- **What you are asked to do**:
Exclude all pictures, then write out exactly the lines below from the first one through the line with "On post\+Remote\+Conn\+Down\+Cb, all".

*** Begin section ***

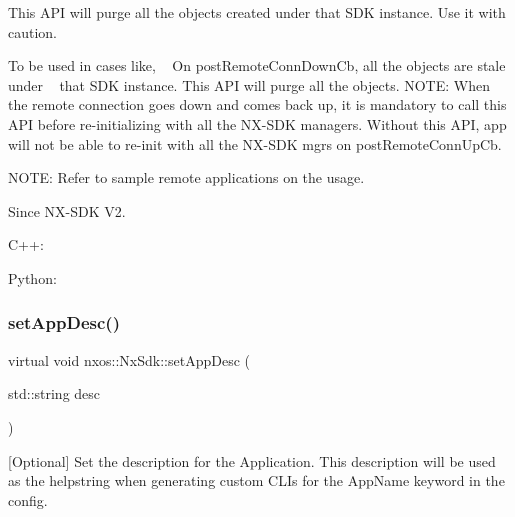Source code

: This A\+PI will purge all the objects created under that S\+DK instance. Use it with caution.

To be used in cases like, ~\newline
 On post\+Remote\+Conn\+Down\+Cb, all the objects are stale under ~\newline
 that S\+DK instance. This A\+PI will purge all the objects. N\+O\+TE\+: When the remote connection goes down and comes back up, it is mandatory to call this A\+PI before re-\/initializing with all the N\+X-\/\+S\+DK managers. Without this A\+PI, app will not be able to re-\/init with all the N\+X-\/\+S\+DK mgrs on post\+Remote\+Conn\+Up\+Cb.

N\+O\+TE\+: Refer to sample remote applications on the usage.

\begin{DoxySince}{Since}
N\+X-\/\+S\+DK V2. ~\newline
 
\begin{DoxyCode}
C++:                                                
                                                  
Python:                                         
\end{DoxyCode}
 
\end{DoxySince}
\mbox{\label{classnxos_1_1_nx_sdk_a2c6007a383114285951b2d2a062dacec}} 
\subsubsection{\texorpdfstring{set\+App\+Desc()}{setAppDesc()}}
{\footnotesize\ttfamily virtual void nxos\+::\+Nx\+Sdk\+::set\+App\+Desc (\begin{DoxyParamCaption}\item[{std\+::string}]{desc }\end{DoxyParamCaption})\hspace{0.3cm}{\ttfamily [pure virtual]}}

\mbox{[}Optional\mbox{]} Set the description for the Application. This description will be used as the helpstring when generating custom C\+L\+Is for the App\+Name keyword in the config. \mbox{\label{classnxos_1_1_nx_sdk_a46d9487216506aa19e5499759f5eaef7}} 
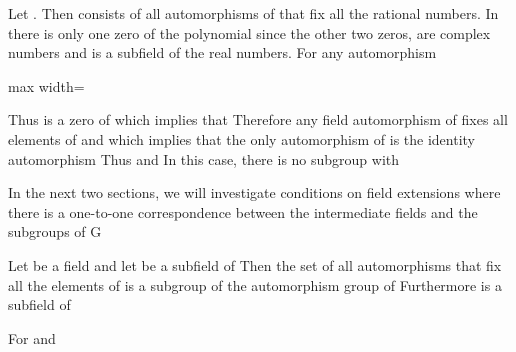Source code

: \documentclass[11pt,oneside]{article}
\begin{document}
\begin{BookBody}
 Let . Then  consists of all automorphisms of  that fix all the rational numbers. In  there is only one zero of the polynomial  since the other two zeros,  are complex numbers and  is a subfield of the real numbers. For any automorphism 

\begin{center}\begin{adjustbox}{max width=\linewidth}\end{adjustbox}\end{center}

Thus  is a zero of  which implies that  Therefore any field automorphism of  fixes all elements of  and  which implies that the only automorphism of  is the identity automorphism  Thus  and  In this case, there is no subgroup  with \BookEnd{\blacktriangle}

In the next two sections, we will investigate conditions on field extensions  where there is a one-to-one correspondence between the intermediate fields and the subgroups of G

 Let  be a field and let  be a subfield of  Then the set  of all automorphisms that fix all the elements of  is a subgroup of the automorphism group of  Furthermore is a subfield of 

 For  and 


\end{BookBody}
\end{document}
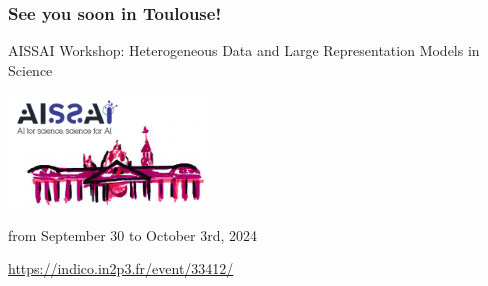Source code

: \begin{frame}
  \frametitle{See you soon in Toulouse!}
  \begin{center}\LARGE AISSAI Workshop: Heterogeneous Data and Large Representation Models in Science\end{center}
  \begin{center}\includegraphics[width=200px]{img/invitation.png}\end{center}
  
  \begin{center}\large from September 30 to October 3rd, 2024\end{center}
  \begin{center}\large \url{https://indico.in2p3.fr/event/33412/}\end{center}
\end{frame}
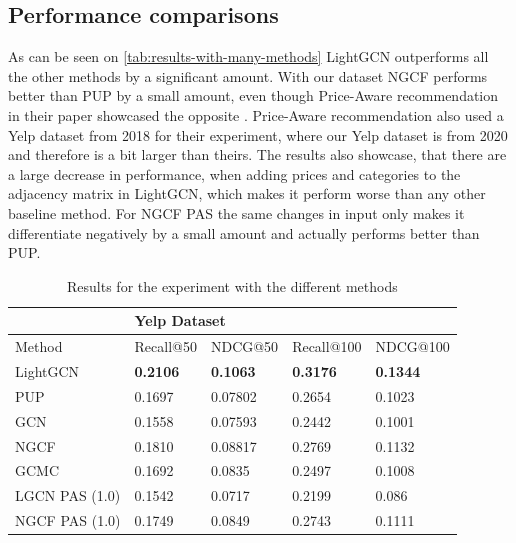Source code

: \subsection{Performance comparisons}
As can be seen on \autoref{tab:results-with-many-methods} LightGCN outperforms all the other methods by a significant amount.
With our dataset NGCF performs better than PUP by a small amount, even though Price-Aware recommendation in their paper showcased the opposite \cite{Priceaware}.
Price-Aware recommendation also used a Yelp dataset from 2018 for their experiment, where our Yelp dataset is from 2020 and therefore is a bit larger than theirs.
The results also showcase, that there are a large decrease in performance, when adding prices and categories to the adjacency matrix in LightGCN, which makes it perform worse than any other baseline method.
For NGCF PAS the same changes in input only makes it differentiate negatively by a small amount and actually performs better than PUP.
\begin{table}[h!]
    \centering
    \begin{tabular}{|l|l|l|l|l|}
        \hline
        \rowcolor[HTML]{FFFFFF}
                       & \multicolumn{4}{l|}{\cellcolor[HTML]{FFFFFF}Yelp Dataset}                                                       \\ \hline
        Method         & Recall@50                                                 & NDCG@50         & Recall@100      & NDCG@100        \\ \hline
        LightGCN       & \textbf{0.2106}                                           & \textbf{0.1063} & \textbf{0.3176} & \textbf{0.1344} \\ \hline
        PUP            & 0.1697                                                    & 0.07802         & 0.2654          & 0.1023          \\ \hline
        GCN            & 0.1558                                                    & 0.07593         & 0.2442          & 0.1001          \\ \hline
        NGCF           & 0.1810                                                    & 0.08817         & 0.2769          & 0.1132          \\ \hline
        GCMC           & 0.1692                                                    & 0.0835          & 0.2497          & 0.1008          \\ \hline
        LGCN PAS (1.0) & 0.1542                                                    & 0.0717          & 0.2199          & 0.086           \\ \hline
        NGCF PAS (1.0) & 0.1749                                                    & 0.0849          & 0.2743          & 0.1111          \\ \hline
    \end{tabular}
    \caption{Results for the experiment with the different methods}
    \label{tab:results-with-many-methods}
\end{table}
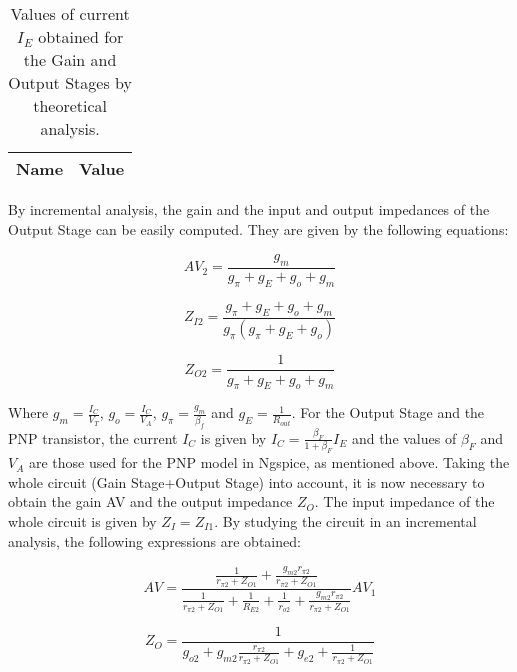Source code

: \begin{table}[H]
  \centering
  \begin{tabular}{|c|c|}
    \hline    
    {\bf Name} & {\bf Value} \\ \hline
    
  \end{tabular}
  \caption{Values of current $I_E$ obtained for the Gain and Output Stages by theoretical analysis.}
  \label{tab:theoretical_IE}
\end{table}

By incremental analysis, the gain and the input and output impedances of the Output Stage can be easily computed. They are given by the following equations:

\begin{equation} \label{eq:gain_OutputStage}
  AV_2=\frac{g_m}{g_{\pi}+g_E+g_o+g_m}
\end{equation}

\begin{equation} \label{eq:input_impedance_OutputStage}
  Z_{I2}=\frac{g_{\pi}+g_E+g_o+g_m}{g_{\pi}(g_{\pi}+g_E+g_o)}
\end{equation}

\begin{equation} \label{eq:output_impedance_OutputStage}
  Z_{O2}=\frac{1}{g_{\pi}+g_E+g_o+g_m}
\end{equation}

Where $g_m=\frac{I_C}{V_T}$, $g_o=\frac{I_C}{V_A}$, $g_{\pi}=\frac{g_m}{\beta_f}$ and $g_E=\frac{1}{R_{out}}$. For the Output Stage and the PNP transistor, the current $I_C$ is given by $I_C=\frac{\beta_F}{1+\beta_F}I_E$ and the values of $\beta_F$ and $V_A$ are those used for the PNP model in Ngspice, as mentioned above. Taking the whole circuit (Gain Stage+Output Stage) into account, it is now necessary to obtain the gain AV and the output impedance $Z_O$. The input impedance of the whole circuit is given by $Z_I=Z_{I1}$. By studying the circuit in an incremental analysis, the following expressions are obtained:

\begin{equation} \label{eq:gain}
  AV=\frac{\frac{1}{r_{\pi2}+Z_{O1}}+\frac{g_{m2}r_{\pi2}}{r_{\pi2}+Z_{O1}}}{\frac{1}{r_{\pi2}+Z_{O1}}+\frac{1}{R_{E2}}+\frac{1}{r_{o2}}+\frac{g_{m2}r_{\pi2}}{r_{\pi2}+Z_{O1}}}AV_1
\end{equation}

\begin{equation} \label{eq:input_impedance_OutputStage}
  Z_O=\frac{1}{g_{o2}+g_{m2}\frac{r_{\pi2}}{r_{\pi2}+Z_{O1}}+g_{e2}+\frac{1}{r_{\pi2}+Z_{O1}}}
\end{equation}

*** End section ***

- **Completed task**:
Source code

: This A\+PI will purge all the objects created under that S\+DK instance. Use it with caution.

To be used in cases like, ~\newline
 On post\+Remote\+Conn\+Down\+Cb, all the objects are stale under ~\newline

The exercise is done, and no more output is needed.